Coincidentally, HP’s appeal came on the very same day that Forrester predicted Blu-ray will win the DVD format war. “After a long and tedious run-up to the launch, it is now clear to Forrester that the Sony-led Blu-ray format will win,” Ted Schadler, a Forrester analyst, said in a report. “But unless the HD DVD group abandons the field, it will be another two years before consumers are confident enough of the winner to think about buying a new-format DVD player.”

David Pogue likes the video iPod

See here for his enthusiastic review.

The biggest surprise: watching video on the tiny, 2.5-inch screen (320 by 240 pixels) is completely immersive. Three unexpected factors are at work. First, the picture itself is sharp and vivid, with crisp action that never smears; the screen is noticeably brighter than on previous iPods.
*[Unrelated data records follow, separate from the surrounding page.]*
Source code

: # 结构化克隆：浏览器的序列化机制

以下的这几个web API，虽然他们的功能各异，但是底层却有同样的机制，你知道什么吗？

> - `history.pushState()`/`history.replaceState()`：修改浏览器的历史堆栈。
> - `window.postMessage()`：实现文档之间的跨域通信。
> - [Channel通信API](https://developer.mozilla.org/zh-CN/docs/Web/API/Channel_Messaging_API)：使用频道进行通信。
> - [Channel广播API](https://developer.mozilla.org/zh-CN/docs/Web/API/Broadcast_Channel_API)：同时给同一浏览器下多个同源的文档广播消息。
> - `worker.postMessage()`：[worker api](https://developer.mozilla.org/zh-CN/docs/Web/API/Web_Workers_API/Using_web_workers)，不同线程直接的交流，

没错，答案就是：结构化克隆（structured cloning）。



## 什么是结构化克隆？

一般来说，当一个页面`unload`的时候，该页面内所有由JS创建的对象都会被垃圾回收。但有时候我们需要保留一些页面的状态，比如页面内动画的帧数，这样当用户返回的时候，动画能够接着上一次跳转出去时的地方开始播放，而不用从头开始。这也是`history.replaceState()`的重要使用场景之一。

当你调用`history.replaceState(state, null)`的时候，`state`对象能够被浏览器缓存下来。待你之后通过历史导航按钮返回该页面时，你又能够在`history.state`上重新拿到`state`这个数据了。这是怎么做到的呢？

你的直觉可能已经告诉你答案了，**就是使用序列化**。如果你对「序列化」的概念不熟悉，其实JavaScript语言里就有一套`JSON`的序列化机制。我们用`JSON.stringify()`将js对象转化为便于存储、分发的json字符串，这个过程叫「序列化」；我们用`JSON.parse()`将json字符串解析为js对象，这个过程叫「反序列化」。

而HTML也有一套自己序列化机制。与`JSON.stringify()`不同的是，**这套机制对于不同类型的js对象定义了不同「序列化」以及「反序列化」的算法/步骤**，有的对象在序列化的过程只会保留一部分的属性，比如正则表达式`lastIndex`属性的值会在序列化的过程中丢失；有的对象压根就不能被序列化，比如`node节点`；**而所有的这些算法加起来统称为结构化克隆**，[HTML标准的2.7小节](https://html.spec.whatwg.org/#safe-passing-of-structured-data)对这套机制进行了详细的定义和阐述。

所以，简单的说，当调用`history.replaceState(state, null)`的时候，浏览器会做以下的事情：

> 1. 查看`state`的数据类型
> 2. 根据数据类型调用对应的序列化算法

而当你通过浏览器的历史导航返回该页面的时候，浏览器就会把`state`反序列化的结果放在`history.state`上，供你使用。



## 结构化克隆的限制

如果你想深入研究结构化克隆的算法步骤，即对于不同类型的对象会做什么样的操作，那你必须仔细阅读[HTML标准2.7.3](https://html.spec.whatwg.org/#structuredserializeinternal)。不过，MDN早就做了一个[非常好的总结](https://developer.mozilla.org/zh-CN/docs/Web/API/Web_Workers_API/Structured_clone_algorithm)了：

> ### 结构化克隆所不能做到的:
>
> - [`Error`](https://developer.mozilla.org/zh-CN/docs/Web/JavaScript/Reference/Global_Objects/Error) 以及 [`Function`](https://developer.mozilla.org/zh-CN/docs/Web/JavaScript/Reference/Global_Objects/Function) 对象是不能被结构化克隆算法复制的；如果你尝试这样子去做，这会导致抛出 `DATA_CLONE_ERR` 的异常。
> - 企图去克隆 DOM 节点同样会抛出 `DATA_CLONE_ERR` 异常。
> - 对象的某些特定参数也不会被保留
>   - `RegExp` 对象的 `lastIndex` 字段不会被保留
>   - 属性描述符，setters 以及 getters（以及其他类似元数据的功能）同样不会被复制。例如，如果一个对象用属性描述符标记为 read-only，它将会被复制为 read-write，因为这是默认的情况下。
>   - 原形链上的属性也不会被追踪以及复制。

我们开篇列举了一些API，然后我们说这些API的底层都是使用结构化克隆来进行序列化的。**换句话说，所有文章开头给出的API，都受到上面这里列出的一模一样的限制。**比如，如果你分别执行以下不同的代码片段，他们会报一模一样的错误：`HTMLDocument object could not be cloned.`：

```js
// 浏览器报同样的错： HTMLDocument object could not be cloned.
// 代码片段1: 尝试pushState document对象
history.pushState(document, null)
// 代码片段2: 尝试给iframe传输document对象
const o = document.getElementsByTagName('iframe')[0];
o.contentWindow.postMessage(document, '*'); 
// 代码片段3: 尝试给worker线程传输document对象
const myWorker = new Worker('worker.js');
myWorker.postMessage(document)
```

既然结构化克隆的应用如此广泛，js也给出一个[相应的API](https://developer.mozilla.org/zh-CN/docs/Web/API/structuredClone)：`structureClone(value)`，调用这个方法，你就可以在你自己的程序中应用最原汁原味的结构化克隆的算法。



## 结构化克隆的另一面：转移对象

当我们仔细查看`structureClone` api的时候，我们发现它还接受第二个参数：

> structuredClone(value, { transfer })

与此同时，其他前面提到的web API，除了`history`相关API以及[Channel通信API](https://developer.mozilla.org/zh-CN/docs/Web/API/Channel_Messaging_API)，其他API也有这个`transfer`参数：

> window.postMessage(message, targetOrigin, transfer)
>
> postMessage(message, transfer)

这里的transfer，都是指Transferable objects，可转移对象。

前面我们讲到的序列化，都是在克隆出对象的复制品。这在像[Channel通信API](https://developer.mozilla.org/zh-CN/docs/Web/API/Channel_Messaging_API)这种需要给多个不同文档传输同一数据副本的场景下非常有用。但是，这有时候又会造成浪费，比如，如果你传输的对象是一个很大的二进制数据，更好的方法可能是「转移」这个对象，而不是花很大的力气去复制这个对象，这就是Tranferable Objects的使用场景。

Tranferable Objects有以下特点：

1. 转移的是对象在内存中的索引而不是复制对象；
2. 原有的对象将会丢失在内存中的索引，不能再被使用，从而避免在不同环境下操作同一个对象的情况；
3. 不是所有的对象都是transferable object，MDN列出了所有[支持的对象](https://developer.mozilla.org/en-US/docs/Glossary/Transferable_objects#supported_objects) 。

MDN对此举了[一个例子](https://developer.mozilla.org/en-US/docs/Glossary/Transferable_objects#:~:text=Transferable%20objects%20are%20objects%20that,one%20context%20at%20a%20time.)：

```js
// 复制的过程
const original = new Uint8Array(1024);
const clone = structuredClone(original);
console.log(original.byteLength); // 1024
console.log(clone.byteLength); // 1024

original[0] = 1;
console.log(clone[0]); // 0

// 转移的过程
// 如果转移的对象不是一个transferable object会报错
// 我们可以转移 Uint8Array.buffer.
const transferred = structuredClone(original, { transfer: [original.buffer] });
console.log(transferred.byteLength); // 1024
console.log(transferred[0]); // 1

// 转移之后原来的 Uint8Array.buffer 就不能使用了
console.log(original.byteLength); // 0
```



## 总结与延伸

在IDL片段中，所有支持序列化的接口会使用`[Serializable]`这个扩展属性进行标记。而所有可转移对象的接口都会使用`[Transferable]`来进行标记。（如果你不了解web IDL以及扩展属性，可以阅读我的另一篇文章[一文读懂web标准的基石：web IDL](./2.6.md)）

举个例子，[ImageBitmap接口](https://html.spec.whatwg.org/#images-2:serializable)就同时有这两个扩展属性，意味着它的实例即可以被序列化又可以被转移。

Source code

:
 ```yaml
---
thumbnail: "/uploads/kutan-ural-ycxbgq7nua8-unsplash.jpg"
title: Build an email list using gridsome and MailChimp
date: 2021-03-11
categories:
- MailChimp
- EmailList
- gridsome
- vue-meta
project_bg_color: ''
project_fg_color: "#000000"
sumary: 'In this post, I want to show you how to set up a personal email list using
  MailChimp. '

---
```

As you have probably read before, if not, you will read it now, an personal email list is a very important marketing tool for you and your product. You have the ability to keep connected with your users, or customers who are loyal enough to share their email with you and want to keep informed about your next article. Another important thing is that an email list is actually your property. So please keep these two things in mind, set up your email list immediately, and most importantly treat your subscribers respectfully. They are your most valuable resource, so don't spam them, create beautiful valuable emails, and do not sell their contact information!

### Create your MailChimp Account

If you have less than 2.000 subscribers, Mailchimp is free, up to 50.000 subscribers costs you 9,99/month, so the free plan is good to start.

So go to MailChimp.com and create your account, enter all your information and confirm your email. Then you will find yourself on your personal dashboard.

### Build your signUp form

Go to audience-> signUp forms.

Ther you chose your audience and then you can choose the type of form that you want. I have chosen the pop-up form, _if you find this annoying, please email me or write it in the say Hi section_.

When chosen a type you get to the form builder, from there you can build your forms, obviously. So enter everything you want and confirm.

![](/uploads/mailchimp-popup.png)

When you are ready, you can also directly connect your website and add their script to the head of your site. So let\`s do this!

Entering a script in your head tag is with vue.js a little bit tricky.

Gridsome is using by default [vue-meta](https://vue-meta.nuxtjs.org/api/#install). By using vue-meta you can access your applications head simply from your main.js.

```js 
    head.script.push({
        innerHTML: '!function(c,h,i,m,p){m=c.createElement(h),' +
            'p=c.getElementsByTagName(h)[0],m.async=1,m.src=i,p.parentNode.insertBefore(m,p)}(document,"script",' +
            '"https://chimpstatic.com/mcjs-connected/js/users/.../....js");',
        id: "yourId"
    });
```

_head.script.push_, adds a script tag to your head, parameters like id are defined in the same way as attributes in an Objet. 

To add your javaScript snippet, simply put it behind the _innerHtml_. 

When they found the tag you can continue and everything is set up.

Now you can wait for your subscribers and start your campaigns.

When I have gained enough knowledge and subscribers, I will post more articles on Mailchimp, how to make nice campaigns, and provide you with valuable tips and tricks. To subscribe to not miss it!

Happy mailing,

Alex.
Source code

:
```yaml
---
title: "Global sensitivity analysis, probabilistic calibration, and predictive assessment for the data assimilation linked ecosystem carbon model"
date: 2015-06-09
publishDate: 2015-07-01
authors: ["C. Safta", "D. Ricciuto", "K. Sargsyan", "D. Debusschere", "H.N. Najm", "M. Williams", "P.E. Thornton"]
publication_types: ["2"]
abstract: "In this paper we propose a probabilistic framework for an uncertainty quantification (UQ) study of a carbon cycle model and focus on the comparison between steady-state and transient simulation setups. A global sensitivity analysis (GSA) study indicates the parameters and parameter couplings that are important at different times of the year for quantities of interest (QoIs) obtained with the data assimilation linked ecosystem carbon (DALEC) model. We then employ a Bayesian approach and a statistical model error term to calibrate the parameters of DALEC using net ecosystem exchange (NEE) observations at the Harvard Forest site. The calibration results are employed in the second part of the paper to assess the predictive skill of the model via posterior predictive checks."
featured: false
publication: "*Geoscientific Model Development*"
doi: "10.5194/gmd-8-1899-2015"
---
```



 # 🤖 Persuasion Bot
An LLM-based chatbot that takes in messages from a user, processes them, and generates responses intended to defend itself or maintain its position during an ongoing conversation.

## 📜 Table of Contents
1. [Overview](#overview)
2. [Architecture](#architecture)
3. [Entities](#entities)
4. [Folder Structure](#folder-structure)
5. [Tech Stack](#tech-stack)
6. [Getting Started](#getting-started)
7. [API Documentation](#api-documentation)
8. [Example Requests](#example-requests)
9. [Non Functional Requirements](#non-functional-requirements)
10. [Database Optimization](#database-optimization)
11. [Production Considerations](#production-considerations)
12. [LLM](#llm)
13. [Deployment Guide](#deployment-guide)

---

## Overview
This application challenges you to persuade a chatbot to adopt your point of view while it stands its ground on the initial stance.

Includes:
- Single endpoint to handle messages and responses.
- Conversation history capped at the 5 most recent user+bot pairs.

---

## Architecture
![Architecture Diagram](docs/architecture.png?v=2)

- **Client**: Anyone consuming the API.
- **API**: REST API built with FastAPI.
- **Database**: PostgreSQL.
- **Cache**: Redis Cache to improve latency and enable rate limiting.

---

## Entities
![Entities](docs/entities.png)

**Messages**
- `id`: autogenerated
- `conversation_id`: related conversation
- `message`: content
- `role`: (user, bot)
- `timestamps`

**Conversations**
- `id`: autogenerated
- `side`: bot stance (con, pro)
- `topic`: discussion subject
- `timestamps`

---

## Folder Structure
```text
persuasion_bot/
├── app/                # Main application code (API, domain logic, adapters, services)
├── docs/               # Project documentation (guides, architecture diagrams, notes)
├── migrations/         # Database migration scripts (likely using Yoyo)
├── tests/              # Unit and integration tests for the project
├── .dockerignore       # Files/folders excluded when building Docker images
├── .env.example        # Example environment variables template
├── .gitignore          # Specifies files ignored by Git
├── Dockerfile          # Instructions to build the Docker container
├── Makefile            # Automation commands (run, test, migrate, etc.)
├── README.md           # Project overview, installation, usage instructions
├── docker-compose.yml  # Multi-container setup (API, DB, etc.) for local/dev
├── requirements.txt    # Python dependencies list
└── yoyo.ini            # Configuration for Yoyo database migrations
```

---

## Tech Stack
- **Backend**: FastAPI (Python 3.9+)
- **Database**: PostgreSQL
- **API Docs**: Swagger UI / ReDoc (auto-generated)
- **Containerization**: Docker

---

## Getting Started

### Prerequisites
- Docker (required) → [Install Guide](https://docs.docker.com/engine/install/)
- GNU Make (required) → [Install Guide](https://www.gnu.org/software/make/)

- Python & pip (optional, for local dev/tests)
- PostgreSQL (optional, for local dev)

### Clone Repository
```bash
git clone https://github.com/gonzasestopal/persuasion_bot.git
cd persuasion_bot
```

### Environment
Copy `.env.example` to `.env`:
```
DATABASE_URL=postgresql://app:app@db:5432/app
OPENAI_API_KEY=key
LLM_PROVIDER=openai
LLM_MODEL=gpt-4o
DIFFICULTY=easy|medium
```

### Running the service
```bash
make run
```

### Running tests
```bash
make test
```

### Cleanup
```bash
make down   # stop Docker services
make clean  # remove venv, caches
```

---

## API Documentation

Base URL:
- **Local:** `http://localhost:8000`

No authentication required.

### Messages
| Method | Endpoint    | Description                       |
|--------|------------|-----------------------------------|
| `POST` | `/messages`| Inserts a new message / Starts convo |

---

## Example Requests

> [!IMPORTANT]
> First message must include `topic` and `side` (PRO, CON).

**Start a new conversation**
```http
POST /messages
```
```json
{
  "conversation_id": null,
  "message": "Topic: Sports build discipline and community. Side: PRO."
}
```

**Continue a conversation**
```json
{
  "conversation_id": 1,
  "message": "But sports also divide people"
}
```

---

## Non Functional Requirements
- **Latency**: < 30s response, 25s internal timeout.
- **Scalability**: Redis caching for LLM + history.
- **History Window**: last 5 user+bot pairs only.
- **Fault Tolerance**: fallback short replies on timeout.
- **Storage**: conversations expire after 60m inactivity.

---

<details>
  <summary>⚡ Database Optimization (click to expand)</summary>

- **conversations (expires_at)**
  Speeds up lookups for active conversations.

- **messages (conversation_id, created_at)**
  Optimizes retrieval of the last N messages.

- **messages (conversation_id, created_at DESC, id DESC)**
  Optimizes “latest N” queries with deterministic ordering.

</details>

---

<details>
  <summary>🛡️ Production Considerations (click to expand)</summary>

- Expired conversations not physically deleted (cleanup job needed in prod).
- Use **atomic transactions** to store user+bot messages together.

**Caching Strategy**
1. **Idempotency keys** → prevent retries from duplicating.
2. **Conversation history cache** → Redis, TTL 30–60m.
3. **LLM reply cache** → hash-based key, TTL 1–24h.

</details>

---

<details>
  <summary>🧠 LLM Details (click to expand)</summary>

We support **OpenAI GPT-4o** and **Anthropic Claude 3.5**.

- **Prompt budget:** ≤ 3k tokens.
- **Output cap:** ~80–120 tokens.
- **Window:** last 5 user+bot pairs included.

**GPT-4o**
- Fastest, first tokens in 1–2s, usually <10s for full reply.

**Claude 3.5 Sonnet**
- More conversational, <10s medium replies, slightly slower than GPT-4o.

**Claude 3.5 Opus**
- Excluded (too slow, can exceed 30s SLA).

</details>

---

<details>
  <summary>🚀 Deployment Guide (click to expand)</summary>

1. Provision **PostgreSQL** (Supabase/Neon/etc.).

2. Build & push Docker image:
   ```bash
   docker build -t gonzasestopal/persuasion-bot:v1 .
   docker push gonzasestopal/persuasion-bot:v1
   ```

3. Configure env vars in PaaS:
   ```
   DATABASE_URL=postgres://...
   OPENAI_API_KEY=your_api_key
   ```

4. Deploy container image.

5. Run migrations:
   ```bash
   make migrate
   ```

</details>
Second, because the audio is piped directly into your ear sockets, it has much higher fidelity and presence than most people’s TV sets. Finally, remember that a 2.5-inch screen a foot from your face fills as much of your vision as a much larger screen that’s across the room.

Many people — including Apple’s chief, Steve Jobs — have predicted that video on the iPod would never be as popular as music. One crucial reason is that watching requires your full attention. You can’t do something else simultaneously, like driving or working.

In practice, these predictions turn out to be absolutely accurate. (I established this fact through scientific hands-on testing. Unintentionally absorbed in an episode of “Lost” while walking through Grand Central Terminal, I marched directly into a steel support girder.)